Hi @ma787639046, thanks for opensouring the interesting work!
I have some questions about the reranker training details.
In your paper, the reported the reranker MRR@10 is 43.3. While in the hf model card, the reported MRR@10 is 43.9.
Did you use different base model for initialization? Or different hyperparameters? Would you mind sharding more training details because I didn't find it in your paper nor in the repo...
About the version of re-ranker
Hi, the released re-ranker was used for MS-Marco Passage Ranking Leaderboard. We incorporated R-Drop into the re-ranker training phase for competing for a higher score on the leaderboard, and thus achieved a higher score MRR@10 43.9. Except for the incorporation of R-Drop, it shares the same settings as the re-ranker used in the paper.
Training details of re-ranker
The Reranker is a simple BERT + classification head, such as BertForSequenceClassification. I use a listwise cross-entropy loss on top of BertForSequenceClassification as the loss function.
The re-ranker is initialized from cotmae-base-uncased. Negatives are mined from cotmae stage2 retriever (cotmae_base_msmarco_retriever). The retrieval ranks that re-ranker perform rerank(re-score) on are also mined from stage2 retriever. I use lr=4e-5, epoch=2, num_of_passage=64 to train this reranker.
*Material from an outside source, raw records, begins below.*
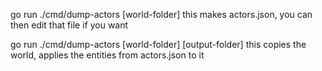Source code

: go run ./cmd/dump-actors [world-folder]
this makes actors.json, you can then edit that file if you want

go run ./cmd/dump-actors [world-folder] [output-folder]
this copies the world, applies the entities from actors.json to it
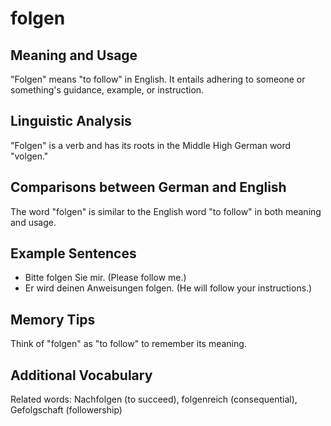 # folgen
## Meaning and Usage
"Folgen" means "to follow" in English. It entails adhering to someone or something's guidance, example, or instruction.

## Linguistic Analysis
"Folgen" is a verb and has its roots in the Middle High German word "volgen."

## Comparisons between German and English
The word "folgen" is similar to the English word "to follow" in both meaning and usage.

## Example Sentences
- Bitte folgen Sie mir. (Please follow me.)
- Er wird deinen Anweisungen folgen. (He will follow your instructions.)

## Memory Tips
Think of "folgen" as "to follow" to remember its meaning.

## Additional Vocabulary
Related words: Nachfolgen (to succeed), folgenreich (consequential), Gefolgschaft (followership)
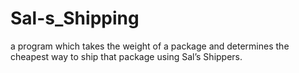 # Sal-s_Shipping
a program which takes the weight of a package and determines the cheapest way to ship that package using Sal’s Shippers.
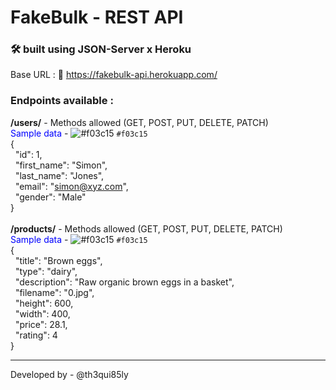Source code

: # FakeBulk - REST API

### 🛠️ built using JSON-Server x Heroku

Base URL : 🔗 https://fakebulk-api.herokuapp.com/

### Endpoints available :

**/users/** - Methods allowed (GET, POST, PUT, DELETE, PATCH) <br />
<span style="color: blue">Sample data</span> - ![#f03c15](https://via.placeholder.com/15/f03c15/000000?text=+) `#f03c15`
<br />
{<br />
&nbsp;&nbsp;"id": 1,<br />
&nbsp;&nbsp;"first_name": "Simon",<br />
&nbsp;&nbsp;"last_name": "Jones",<br />
&nbsp;&nbsp;"email": "simon@xyz.com",<br />
&nbsp;&nbsp;"gender": "Male"<br />
}
<br /><br />
**/products/** - Methods allowed (GET, POST, PUT, DELETE, PATCH) <br />
<span style="color: blue">Sample data</span> - ![#f03c15](https://via.placeholder.com/15/f03c15/000000?text=+) `#f03c15`
<br />
{<br />
&nbsp;&nbsp;"title": "Brown eggs",<br />
&nbsp;&nbsp;"type": "dairy",<br />
&nbsp;&nbsp;"description": "Raw organic brown eggs in a basket",<br />
&nbsp;&nbsp;"filename": "0.jpg",<br />
&nbsp;&nbsp;"height": 600,<br />
&nbsp;&nbsp;"width": 400,<br />
&nbsp;&nbsp;"price": 28.1,<br />
&nbsp;&nbsp;"rating": 4<br />
}

<hr> 

Developed by - @th3qui85ly
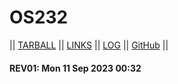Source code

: # OS232

|| [TARBALL]([SandBox/cbkadal.tar.xz](https://os.vlsm.org/Log/WinotoHasyim.tar.bz2.txt)) || [LINKS](LINKS/) || [LOG](TXT/mylog.txt) || [GitHub](https://github.com/WinotoHasyim/os232/) ||

#### REV01: Mon 11 Sep 2023 00:32
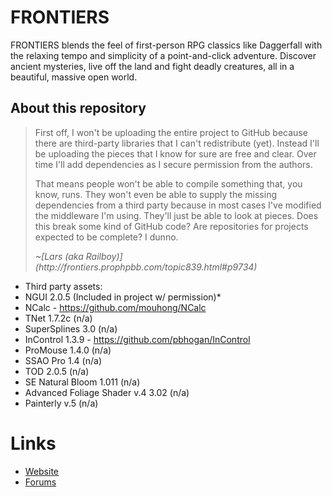 # FRONTIERS
FRONTIERS blends the feel of first-person RPG classics like Daggerfall with the
relaxing tempo and simplicity of a point-and-click adventure. Discover ancient
mysteries, live off the land and fight deadly creatures, all in a beautiful,
massive open world.

## About this repository

> First off, I won't be uploading the entire project to GitHub because there
> are third-party libraries that I can't redistribute (yet). Instead I'll be
> uploading the pieces that I know for sure are free and clear. Over time I'll
> add dependencies as I secure permission from the authors.
>
> That means people won't be able to compile something that, you know, runs.
> They won't even be able to supply the missing dependencies from a third party
> because in most cases I've modified the middleware I'm using. They'll just be
> able to look at pieces. Does this break some kind of GitHub code? Are
> repositories for projects expected to be complete? I dunno.
>
> <cite>
> ~[Lars (aka Railboy)](http://frontiers.prophpbb.com/topic839.html#p9734)
> </cite>

* Third party assets:
* NGUI 2.0.5 (Included in project w/ permission)* 
* NCalc - https://github.com/mouhong/NCalc
* TNet 1.7.2c (n/a)
* SuperSplines 3.0 (n/a)
* InControl 1.3.9 - https://github.com/pbhogan/InControl
* ProMouse 1.4.0 (n/a)
* SSAO Pro 1.4 (n/a)
* TOD 2.0.5 (n/a)
* SE Natural Bloom 1.011 (n/a)
* Advanced Foliage Shader v.4 3.02 (n/a)
* Painterly v.5 (n/a)


# Links
* [Website](http://explore-frontiers.com/)
* [Forums](http://frontiers.prophpbb.com/)
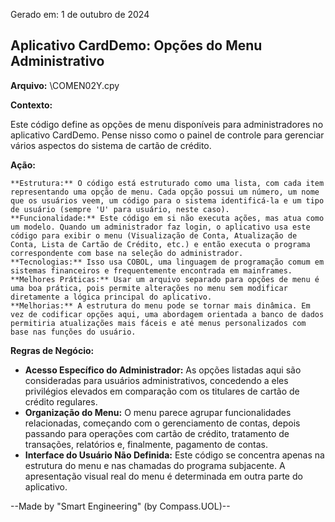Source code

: Gerado em: 1 de outubro de 2024

##  Aplicativo CardDemo: Opções do Menu Administrativo

**Arquivo:**  \COMEN02Y.cpy

**Contexto:**

Este código define as opções de menu disponíveis para administradores no aplicativo CardDemo. Pense nisso como o painel de controle para gerenciar vários aspectos do sistema de cartão de crédito.

**Ação:**

	**Estrutura:** O código está estruturado como uma lista, com cada item representando uma opção de menu. Cada opção possui um número, um nome que os usuários veem, um código para o sistema identificá-la e um tipo de usuário (sempre 'U' para usuário, neste caso).
	**Funcionalidade:** Este código em si não executa ações, mas atua como um modelo. Quando um administrador faz login, o aplicativo usa este código para exibir o menu (Visualização de Conta, Atualização de Conta, Lista de Cartão de Crédito, etc.) e então executa o programa correspondente com base na seleção do administrador. 
	**Tecnologias:** Isso usa COBOL, uma linguagem de programação comum em sistemas financeiros e frequentemente encontrada em mainframes.
	**Melhores Práticas:** Usar um arquivo separado para opções de menu é uma boa prática, pois permite alterações no menu sem modificar diretamente a lógica principal do aplicativo.
	**Melhorias:** A estrutura do menu pode se tornar mais dinâmica. Em vez de codificar opções aqui, uma abordagem orientada a banco de dados permitiria atualizações mais fáceis e até menus personalizados com base nas funções do usuário. 

**Regras de Negócio:**

* **Acesso Específico do Administrador:** As opções listadas aqui são consideradas para usuários administrativos, concedendo a eles privilégios elevados em comparação com os titulares de cartão de crédito regulares.
* **Organização do Menu:** O menu parece agrupar funcionalidades relacionadas, começando com o gerenciamento de contas, depois passando para operações com cartão de crédito, tratamento de transações, relatórios e, finalmente, pagamento de contas.
* **Interface do Usuário Não Definida:** Este código se concentra apenas na estrutura do menu e nas chamadas do programa subjacente. A apresentação visual real do menu é determinada em outra parte do aplicativo.

--Made by "Smart Engineering" (by Compass.UOL)--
This re-ranker can achieve MRR@10 43.3.
Hi @ma787639046, thanks for opensouring the interesting work!
I have some questions about the reranker training details.
In your paper, the reported the reranker MRR@10 is 43.3. While in the hf model card, the reported MRR@10 is 43.9.
Did you use different base model for initialization? Or different hyperparameters? Would you mind sharding more training details because I didn't find it in your paper nor in the repo...
Thanks!